YHVH tries to bless the people, to remind them to remember the law:
The LORD said to Moses as follows: Speak to the Israelite people and instruct them to make for themselves fringes on the corners of their garments throughout the ages; let them attach a cord of blue to the fringe at each corner. That shall be your fringe; look at it and recall all the commandments of the LORD and observe them, so that you do not follow your heart and eyes in your lustful urge. Thus you shall be reminded to observe all My commandments and to be holy to your God. I the LORD am your God, who brought you out of the land of Egypt to be your God: I, the LORD your God” (Numbers 15: 37-41).
And then, just after this restatement of relationship and hope, Korach’s desperate rebellion. The earth opens up to swallow pain and discontent, but it is not enough. The plague that follows is a horror: Aaron stops it by an emergency expiation, by standing, as the Torah tells us, “between the living and the dead” (17: 13).
A doctor without borders.
In one single chapter (Num. 20), Moses loses both his siblings. Israel’s dancing prophetess, Miriam, the girl who saved her younger brother so he could save his people, the mature, even elderly woman who brought water and life wherever she went, is buried in a parched wilderness. Moses and Aaron lose perspective and patience. God is prepared to give the kvetching Israelites water from a rock but the two leaders fail the test. They strike the stone instead of making it clear that any waterfall is and must always be God’s provenance and generosity.

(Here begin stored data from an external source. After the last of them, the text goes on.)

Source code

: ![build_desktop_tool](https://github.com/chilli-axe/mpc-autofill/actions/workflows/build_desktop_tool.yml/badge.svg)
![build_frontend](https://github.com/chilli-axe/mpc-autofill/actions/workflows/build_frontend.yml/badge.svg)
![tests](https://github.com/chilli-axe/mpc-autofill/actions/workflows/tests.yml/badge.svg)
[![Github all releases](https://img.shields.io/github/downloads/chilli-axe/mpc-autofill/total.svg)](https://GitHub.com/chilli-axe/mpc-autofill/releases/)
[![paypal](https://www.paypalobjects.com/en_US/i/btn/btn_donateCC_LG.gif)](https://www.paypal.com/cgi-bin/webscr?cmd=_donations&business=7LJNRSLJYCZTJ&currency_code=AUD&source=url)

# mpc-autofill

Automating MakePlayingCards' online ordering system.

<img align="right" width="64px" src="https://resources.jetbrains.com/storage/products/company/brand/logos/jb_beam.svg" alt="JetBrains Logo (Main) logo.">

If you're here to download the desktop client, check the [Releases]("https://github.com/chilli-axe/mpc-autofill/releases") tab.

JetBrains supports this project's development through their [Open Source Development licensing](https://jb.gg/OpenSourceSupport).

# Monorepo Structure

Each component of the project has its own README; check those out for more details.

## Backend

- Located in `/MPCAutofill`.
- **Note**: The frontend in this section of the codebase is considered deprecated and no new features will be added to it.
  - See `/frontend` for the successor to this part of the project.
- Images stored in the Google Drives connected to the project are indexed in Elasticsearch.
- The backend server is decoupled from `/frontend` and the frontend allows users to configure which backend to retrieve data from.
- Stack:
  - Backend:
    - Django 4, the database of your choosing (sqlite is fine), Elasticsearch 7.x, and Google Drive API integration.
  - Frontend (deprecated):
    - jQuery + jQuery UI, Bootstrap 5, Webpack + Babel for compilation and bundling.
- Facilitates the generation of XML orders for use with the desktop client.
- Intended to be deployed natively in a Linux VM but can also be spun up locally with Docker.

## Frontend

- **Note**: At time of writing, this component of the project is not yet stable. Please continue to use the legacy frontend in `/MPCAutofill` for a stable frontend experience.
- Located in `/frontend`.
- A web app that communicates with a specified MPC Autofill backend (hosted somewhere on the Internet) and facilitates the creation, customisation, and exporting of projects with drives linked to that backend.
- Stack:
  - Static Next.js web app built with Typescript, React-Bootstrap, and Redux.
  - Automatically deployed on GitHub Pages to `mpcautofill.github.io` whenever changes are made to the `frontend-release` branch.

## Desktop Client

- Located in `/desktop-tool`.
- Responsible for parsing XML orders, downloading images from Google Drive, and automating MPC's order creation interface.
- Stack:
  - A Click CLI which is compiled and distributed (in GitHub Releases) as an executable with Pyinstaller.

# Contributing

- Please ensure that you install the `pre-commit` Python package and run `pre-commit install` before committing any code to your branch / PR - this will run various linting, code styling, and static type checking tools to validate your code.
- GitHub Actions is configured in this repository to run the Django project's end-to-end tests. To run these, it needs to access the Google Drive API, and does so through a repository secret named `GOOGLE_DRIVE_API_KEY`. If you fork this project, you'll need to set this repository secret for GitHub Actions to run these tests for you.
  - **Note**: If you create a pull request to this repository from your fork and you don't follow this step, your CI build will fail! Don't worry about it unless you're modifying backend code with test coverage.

One wonders. The sister whose presence guaranteed water is gone. No wonder Moses and Aaron hammer against the rock in their grief and rage. Do they strike out simply because they want their sister back? At the close of the same chapter which describes Miriam’s burial, we read of Aaron’s death. Moses himself must remove the priestly vestments from his elder brother’s shoulders and place them on his nephew.
Then, he watches Aaron die.
The last third of the book tells us about the machinations of war. A foreign seer is sent to curse the Israelites and blesses them instead. The Israelites engage in sexual transgressions with Moabite women and worship alongside the Moabites. There is yet another plague. A transfer of leadership is arranged and Moses stands on a mountain looking into a land he is not permitted to enter. The book ends by apportioning a land yet to be won.
What might we learn from Bamidbar?
Our Torah can be a humble record. Our leaders are not heroes with superhuman powers’s they are flawed, broken human beings. Our people is not a glorious nation, but a bickering, contentious one.
Moses pleads for his people, he defends them, he protects them. He mediates between a selfish, recalcitrant people and a jealous and impatient deity. Talk about the dangers of triangulation. Talk about standing between a rock and a hard place.
He fails, in the end, to find a way out.
Nowhere in our story is there an obvious answer, a clear way out. We live in a world of paradox. Chosen to stand for God’s law, we struggle to observe it. We struggle to interpret it. We are meant to be a nation of priests; most often, we are a nation of dissatisfied malcontents.
Our struggle is human. We are given the mandate to help God’s shefa flow into this world. We are to give, to love, to know and demonstrate compassion and understanding. This is godding, as Jewish Renewalists say. Yet, each and every day we are weighed down by our small-mindedness, by our egos, by the daily and even onerous tasks of living.
At the start of this book, Moses takes a census. We are counted. The book asks: Can YHVH count on us? Can we count on each other? What can we count on?